Update 2011 Oct 6 See Christopher’s comments below! Specifically, line 172 might need to be removed, if you’re using this with a pure mrf24j40 network, or a network that doesn’t contain xbee series 1 devices!
Update 2011 May 29 The sample code and library have been substantially upgraded. See my newer post for the details

And now I have TX working too. The microchip datasheet is _reallly_ sparse on details, and you have to go and get a copy of the actual IEEE 802.15.4 spec (either 2003, or 2006, we’re only concerned with the specification of the MAC header)

I had some problems trying to reconcile bit ordering between the IEEE spec (MSB rightmost, most of the time) and the Microhip docs (MSB leftmost, most of the time) but from there it pretty much just worked. I have yet to try out acknowledgements, I was trying to keep it pretty simple, but working code is working code.

Except… The microchip docs say that you write out one byte with the header length, one byte with the frame length, (header plus packet body) then the header, then the packet body. No gaps anywhere. Try as I might, I had to leave a two byte gap after the header, and before the packet data, when writing to the MRF24J40’s tx normal fifo. (And allow for this in the “length” fields)

I thought I had the addressing modes wrong, and my first two bytes of packet data were being used as some sort of header field I didn’t understand, but I tried out 4 different addressing modes, and in all cases, the data on the received side passed all checksums, and was only consistent with there being a _gap_ in the fifo.
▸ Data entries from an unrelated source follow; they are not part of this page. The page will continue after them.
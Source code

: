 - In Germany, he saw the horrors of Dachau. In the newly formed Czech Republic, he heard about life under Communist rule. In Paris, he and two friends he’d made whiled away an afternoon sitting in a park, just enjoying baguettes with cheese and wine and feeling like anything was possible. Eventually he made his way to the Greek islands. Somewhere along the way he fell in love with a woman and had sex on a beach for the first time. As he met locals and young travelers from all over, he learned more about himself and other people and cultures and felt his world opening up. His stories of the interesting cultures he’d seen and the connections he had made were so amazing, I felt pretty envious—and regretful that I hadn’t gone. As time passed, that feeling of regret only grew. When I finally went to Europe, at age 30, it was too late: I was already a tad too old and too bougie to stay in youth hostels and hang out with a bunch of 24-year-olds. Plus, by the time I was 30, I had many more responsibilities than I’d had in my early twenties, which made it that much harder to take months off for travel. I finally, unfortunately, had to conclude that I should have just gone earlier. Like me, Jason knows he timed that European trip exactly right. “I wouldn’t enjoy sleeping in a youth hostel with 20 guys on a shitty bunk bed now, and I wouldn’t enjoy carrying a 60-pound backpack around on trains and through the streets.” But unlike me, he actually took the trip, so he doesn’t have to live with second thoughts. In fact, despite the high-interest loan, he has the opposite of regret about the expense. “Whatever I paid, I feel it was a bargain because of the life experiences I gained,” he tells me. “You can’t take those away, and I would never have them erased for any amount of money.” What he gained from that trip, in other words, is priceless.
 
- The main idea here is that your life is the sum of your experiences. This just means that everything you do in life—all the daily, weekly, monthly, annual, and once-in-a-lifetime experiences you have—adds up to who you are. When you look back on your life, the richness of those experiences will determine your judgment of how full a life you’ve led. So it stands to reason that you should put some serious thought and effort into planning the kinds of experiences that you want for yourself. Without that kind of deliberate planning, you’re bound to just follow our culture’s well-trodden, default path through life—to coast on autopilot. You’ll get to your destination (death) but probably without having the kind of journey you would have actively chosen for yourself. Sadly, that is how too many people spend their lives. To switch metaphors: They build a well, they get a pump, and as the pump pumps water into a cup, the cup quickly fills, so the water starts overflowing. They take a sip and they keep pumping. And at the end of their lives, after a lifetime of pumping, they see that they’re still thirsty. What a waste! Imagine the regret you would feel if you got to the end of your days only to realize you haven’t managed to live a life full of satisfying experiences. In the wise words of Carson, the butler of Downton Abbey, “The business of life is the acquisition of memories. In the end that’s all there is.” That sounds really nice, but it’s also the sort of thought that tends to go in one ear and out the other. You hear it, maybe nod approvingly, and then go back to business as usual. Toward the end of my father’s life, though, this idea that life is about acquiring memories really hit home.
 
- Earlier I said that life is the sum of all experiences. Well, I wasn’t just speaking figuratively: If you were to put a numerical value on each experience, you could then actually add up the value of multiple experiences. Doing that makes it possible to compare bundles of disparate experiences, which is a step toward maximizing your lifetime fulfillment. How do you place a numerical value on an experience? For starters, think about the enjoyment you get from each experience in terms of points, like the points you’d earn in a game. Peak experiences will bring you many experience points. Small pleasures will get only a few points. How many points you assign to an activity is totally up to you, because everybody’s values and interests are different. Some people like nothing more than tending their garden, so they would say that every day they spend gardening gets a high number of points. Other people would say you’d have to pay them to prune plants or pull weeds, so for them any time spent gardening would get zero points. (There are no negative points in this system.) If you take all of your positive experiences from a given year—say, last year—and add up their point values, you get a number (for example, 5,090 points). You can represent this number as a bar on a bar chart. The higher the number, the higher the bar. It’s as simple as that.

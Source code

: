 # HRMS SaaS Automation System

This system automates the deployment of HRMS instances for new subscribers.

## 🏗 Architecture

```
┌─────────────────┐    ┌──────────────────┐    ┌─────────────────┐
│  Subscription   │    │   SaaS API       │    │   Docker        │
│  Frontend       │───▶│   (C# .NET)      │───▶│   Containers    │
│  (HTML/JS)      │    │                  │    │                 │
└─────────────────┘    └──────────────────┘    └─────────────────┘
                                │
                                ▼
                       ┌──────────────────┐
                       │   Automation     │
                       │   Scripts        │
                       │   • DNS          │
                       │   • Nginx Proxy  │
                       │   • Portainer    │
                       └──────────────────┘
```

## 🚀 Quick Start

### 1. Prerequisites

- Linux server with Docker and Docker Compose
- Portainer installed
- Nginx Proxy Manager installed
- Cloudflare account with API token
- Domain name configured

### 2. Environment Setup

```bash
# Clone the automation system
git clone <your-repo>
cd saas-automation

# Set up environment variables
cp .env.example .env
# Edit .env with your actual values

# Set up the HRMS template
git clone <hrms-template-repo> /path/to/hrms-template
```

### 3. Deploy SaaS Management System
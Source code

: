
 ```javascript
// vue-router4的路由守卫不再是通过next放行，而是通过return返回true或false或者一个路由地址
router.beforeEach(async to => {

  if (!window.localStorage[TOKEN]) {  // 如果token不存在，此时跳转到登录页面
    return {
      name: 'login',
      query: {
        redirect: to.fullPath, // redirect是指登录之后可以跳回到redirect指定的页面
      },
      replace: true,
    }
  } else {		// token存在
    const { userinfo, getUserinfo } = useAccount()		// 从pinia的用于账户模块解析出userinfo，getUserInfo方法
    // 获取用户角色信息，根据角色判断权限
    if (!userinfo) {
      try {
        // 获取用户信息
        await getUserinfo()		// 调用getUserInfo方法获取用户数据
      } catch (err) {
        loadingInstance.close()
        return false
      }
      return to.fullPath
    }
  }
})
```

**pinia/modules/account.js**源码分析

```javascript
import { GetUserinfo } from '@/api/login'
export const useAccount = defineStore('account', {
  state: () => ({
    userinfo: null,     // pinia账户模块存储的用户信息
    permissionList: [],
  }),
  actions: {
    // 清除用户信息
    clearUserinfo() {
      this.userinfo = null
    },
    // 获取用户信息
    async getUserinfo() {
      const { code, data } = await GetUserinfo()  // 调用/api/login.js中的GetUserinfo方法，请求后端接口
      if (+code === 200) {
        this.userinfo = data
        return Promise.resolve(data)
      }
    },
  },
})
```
Strange, but workable, as long as you know it’s there. It still makes me feel uncomfortable though.

For reference, I’m using 16 bit (short) addressing for both source and destination, PAN ID header compression (only destination PAN ID is sent) with no security.

The library code is over at github and allows sending packets to existing series one xbee listeners just like this…

mrf_reset();
mrf_init();
// set our PAN ID
mrf_pan_write(0xcafe);
// set our local source address
mrf_address16_write(0x6001);
// send something to a given node
mrf_send16(0x4202, 4, "abcd");

  1. Christopher Head

    I read your message here a while ago, but only just recently did I actually look at your code and notice that there’s a mention of XBees. I think I can explain your apparent need to include two ignored bytes: XBees by default include proprietary stuff of some sort on top of the 802.15.4 specification! For details, assuming you’re using the original XBee/XBeePro modules, see the ATMM command on page 48 of the datasheet. Note that I once tried to get two XBees to talk to each other in strict 802.15.4 mode and had no luck (it seemed like they were happy to transmit data without the custom header, but would sometimes still try to interpret received packets which of course failed miserably if my application data happened to contain “interesting” values in the first few bytes), so YMMV if you go this route. However, if you never tried to get two MRF24J40s to talk directly to each other, and only ever tried to get communication between an MRF and an XBee, this would be the reason for the two extra bytes.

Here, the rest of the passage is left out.